*Instructions for the task*. Make a verbatim copy of the entries below; pictures stay out.

*Source records*.

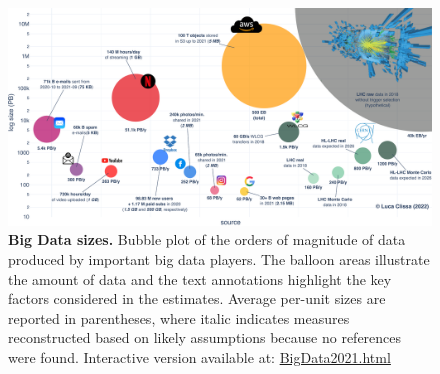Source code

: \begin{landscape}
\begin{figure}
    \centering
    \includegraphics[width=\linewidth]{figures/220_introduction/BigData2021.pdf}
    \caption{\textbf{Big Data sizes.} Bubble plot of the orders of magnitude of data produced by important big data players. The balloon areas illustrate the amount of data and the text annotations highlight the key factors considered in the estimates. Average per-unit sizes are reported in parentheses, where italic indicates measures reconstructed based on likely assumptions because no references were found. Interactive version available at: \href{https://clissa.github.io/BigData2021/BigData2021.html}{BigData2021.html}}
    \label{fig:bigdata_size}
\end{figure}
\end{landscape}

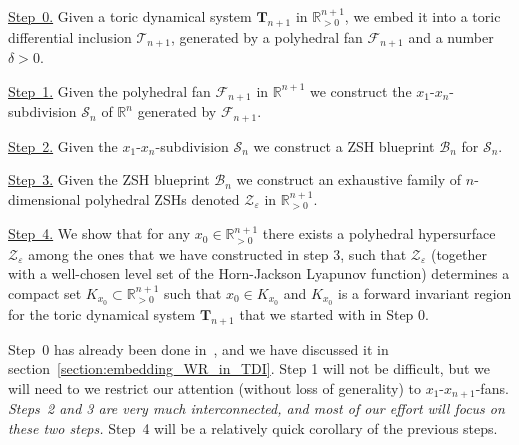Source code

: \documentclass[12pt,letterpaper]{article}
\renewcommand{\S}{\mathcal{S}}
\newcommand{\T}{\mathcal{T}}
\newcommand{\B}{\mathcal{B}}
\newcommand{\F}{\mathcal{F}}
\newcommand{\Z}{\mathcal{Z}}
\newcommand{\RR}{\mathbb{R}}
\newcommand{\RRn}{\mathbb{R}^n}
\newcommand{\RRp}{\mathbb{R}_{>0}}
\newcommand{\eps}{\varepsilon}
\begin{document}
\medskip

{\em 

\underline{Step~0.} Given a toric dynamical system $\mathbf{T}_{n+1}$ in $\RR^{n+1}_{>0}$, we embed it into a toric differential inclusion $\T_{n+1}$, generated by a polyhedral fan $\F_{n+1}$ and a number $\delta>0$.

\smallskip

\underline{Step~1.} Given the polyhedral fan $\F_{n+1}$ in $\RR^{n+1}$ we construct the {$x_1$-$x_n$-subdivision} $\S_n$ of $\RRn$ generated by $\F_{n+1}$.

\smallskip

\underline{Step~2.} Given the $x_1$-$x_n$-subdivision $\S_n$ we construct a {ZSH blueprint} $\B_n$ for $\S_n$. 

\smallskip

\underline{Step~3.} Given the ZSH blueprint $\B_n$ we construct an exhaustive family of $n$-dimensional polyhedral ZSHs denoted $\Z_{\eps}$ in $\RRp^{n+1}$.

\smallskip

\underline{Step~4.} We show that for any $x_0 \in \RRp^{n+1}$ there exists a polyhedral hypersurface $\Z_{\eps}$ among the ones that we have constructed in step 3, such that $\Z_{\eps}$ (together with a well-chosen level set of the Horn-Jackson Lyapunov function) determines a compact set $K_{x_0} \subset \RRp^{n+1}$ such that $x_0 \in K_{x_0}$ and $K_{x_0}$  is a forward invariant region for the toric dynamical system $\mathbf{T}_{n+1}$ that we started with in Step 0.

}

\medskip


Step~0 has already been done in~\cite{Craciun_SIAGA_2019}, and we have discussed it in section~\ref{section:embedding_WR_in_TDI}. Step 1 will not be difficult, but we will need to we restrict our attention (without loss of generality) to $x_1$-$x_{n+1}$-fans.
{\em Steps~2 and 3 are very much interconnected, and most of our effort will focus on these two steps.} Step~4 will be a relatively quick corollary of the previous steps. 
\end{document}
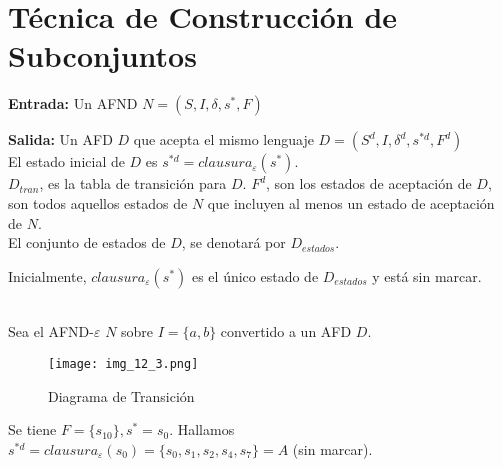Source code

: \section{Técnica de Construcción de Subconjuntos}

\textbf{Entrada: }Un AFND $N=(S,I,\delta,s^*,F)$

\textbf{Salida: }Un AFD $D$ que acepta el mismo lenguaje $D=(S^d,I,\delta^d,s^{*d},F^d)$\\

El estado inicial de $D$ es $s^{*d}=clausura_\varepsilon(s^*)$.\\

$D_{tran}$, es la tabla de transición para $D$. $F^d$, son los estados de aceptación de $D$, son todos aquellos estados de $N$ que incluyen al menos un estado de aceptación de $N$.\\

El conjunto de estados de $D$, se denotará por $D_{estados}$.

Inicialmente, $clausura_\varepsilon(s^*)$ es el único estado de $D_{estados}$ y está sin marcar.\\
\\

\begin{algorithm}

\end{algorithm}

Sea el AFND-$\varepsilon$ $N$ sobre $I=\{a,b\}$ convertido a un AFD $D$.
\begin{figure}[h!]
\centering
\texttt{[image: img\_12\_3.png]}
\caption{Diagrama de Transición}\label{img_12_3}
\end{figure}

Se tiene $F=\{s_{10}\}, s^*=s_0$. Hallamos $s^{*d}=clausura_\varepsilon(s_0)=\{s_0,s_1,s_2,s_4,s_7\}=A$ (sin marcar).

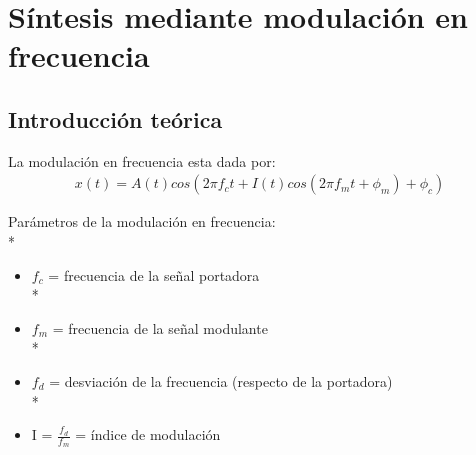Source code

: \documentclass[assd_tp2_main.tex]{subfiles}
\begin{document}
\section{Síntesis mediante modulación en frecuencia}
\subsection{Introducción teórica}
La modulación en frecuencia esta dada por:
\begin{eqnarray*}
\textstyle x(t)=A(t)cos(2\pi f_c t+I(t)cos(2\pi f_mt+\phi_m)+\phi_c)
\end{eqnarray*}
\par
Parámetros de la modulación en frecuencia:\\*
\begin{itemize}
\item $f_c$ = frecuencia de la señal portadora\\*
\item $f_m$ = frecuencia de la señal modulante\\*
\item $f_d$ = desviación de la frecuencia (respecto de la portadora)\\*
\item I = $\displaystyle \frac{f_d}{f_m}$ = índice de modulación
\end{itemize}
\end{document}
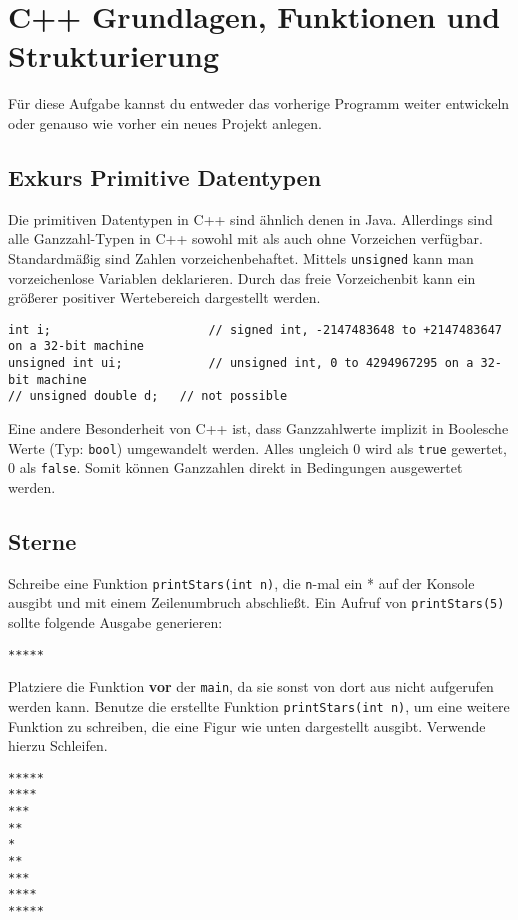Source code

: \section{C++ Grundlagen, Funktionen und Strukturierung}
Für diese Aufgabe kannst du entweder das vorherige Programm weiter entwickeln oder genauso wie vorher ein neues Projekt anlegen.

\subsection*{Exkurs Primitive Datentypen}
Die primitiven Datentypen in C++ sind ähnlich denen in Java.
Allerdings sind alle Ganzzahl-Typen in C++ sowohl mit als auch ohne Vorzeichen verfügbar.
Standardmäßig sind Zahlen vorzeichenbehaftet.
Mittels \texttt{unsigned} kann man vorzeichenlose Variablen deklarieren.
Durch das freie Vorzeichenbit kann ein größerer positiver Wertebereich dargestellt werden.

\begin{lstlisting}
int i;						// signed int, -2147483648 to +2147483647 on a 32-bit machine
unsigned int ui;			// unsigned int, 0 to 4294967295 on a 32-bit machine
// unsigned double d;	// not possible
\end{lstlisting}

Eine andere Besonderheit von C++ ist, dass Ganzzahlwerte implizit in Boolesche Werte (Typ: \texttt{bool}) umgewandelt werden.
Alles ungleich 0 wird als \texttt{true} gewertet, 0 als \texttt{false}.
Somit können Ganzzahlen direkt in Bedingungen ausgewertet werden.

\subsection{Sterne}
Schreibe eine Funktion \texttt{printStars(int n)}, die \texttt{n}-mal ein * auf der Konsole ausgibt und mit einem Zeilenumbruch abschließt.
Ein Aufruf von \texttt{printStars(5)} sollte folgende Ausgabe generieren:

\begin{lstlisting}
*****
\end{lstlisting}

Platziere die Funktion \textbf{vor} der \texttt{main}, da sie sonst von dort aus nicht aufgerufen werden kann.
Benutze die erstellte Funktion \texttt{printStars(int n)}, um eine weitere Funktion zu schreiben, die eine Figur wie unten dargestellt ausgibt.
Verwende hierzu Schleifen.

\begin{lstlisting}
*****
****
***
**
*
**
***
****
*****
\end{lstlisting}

*Answer box*.
Source code

: \begin{landscape}
\begin{figure}
    \centering
    \includegraphics[width=\linewidth]{figures/220_introduction/BigData2021.pdf}
    \caption{\textbf{Big Data sizes.} Bubble plot of the orders of magnitude of data produced by important big data players. The balloon areas illustrate the amount of data and the text annotations highlight the key factors considered in the estimates. Average per-unit sizes are reported in parentheses, where italic indicates measures reconstructed based on likely assumptions because no references were found. Interactive version available at: \href{https://clissa.github.io/BigData2021/BigData2021.html}{BigData2021.html}}
    \label{fig:bigdata_size}
\end{figure}
\end{landscape}

Source code

: \documentclass[12pt,letterpaper]{article}
\renewcommand{\S}{\mathcal{S}}
\newcommand{\T}{\mathcal{T}}
\newcommand{\B}{\mathcal{B}}
\newcommand{\F}{\mathcal{F}}
\newcommand{\Z}{\mathcal{Z}}
\newcommand{\RR}{\mathbb{R}}
\newcommand{\RRn}{\mathbb{R}^n}
\newcommand{\RRp}{\mathbb{R}_{>0}}
\newcommand{\eps}{\varepsilon}
\begin{document}
\medskip

{\em 

\underline{Step~0.} Given a toric dynamical system $\mathbf{T}_{n+1}$ in $\RR^{n+1}_{>0}$, we embed it into a toric differential inclusion $\T_{n+1}$, generated by a polyhedral fan $\F_{n+1}$ and a number $\delta>0$.

\smallskip

\underline{Step~1.} Given the polyhedral fan $\F_{n+1}$ in $\RR^{n+1}$ we construct the {$x_1$-$x_n$-subdivision} $\S_n$ of $\RRn$ generated by $\F_{n+1}$.

\smallskip

\underline{Step~2.} Given the $x_1$-$x_n$-subdivision $\S_n$ we construct a {ZSH blueprint} $\B_n$ for $\S_n$. 

\smallskip

\underline{Step~3.} Given the ZSH blueprint $\B_n$ we construct an exhaustive family of $n$-dimensional polyhedral ZSHs denoted $\Z_{\eps}$ in $\RRp^{n+1}$.

\smallskip

\underline{Step~4.} We show that for any $x_0 \in \RRp^{n+1}$ there exists a polyhedral hypersurface $\Z_{\eps}$ among the ones that we have constructed in step 3, such that $\Z_{\eps}$ (together with a well-chosen level set of the Horn-Jackson Lyapunov function) determines a compact set $K_{x_0} \subset \RRp^{n+1}$ such that $x_0 \in K_{x_0}$ and $K_{x_0}$  is a forward invariant region for the toric dynamical system $\mathbf{T}_{n+1}$ that we started with in Step 0.

}

\medskip


Step~0 has already been done in~\cite{Craciun_SIAGA_2019}, and we have discussed it in section~\ref{section:embedding_WR_in_TDI}. Step 1 will not be difficult, but we will need to we restrict our attention (without loss of generality) to $x_1$-$x_{n+1}$-fans.
{\em Steps~2 and 3 are very much interconnected, and most of our effort will focus on these two steps.} Step~4 will be a relatively quick corollary of the previous steps. 
\end{document}
Source code

: \section{Técnica de Construcción de Subconjuntos}

\textbf{Entrada: }Un AFND $N=(S,I,\delta,s^*,F)$

\textbf{Salida: }Un AFD $D$ que acepta el mismo lenguaje $D=(S^d,I,\delta^d,s^{*d},F^d)$\\

El estado inicial de $D$ es $s^{*d}=clausura_\varepsilon(s^*)$.\\

$D_{tran}$, es la tabla de transición para $D$. $F^d$, son los estados de aceptación de $D$, son todos aquellos estados de $N$ que incluyen al menos un estado de aceptación de $N$.\\

El conjunto de estados de $D$, se denotará por $D_{estados}$.

Inicialmente, $clausura_\varepsilon(s^*)$ es el único estado de $D_{estados}$ y está sin marcar.\\
\\

\begin{algorithm}

\end{algorithm}

Sea el AFND-$\varepsilon$ $N$ sobre $I=\{a,b\}$ convertido a un AFD $D$.
\begin{figure}[h!]
\centering
\texttt{[image: img\_12\_3.png]}
\caption{Diagrama de Transición}\label{img_12_3}
\end{figure}

Se tiene $F=\{s_{10}\}, s^*=s_0$. Hallamos $s^{*d}=clausura_\varepsilon(s_0)=\{s_0,s_1,s_2,s_4,s_7\}=A$ (sin marcar).

Source code

: \documentclass[assd_tp2_main.tex]{subfiles}
\begin{document}
\section{Síntesis mediante modulación en frecuencia}
\subsection{Introducción teórica}
La modulación en frecuencia esta dada por:
\begin{eqnarray*}
\textstyle x(t)=A(t)cos(2\pi f_c t+I(t)cos(2\pi f_mt+\phi_m)+\phi_c)
\end{eqnarray*}
\par
Parámetros de la modulación en frecuencia:\\*
\begin{itemize}
\item $f_c$ = frecuencia de la señal portadora\\*
\item $f_m$ = frecuencia de la señal modulante\\*
\item $f_d$ = desviación de la frecuencia (respecto de la portadora)\\*
\item I = $\displaystyle \frac{f_d}{f_m}$ = índice de modulación
\end{itemize}
\end{document}
Source code

: \section{C++ Grundlagen, Funktionen und Strukturierung}
Für diese Aufgabe kannst du entweder das vorherige Programm weiter entwickeln oder genauso wie vorher ein neues Projekt anlegen.

\subsection*{Exkurs Primitive Datentypen}
Die primitiven Datentypen in C++ sind ähnlich denen in Java.
Allerdings sind alle Ganzzahl-Typen in C++ sowohl mit als auch ohne Vorzeichen verfügbar.
Standardmäßig sind Zahlen vorzeichenbehaftet.
Mittels \texttt{unsigned} kann man vorzeichenlose Variablen deklarieren.
Durch das freie Vorzeichenbit kann ein größerer positiver Wertebereich dargestellt werden.

\begin{lstlisting}
int i;						// signed int, -2147483648 to +2147483647 on a 32-bit machine
unsigned int ui;			// unsigned int, 0 to 4294967295 on a 32-bit machine
// unsigned double d;	// not possible
\end{lstlisting}

Eine andere Besonderheit von C++ ist, dass Ganzzahlwerte implizit in Boolesche Werte (Typ: \texttt{bool}) umgewandelt werden.
Alles ungleich 0 wird als \texttt{true} gewertet, 0 als \texttt{false}.
Somit können Ganzzahlen direkt in Bedingungen ausgewertet werden.

\subsection{Sterne}
Schreibe eine Funktion \texttt{printStars(int n)}, die \texttt{n}-mal ein * auf der Konsole ausgibt und mit einem Zeilenumbruch abschließt.
Ein Aufruf von \texttt{printStars(5)} sollte folgende Ausgabe generieren:

\begin{lstlisting}
*****
\end{lstlisting}

Platziere die Funktion \textbf{vor} der \texttt{main}, da sie sonst von dort aus nicht aufgerufen werden kann.
Benutze die erstellte Funktion \texttt{printStars(int n)}, um eine weitere Funktion zu schreiben, die eine Figur wie unten dargestellt ausgibt.
Verwende hierzu Schleifen.

\begin{lstlisting}
*****
****
***
**
*
**
***
****
*****
\end{lstlisting}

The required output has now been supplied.